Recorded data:
*** Begin section ***
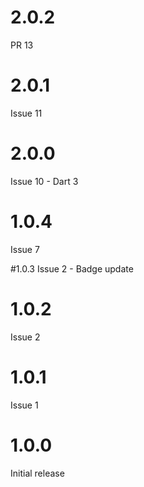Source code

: # 2.0.2
PR 13

# 2.0.1
Issue 11

# 2.0.0
Issue 10 - Dart 3

# 1.0.4
Issue 7

#1.0.3
Issue 2 - Badge update

# 1.0.2
Issue 2

# 1.0.1
Issue 1

# 1.0.0
Initial release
*** End section ***
Repeat the data word for word, minus any pictures.

◆ **RESPONSE BOX**
Source code

: # 2.0.2
PR 13

# 2.0.1
Issue 11

# 2.0.0
Issue 10 - Dart 3

# 1.0.4
Issue 7

#1.0.3
Issue 2 - Badge update

# 1.0.2
Issue 2

# 1.0.1
Issue 1

# 1.0.0
Initial release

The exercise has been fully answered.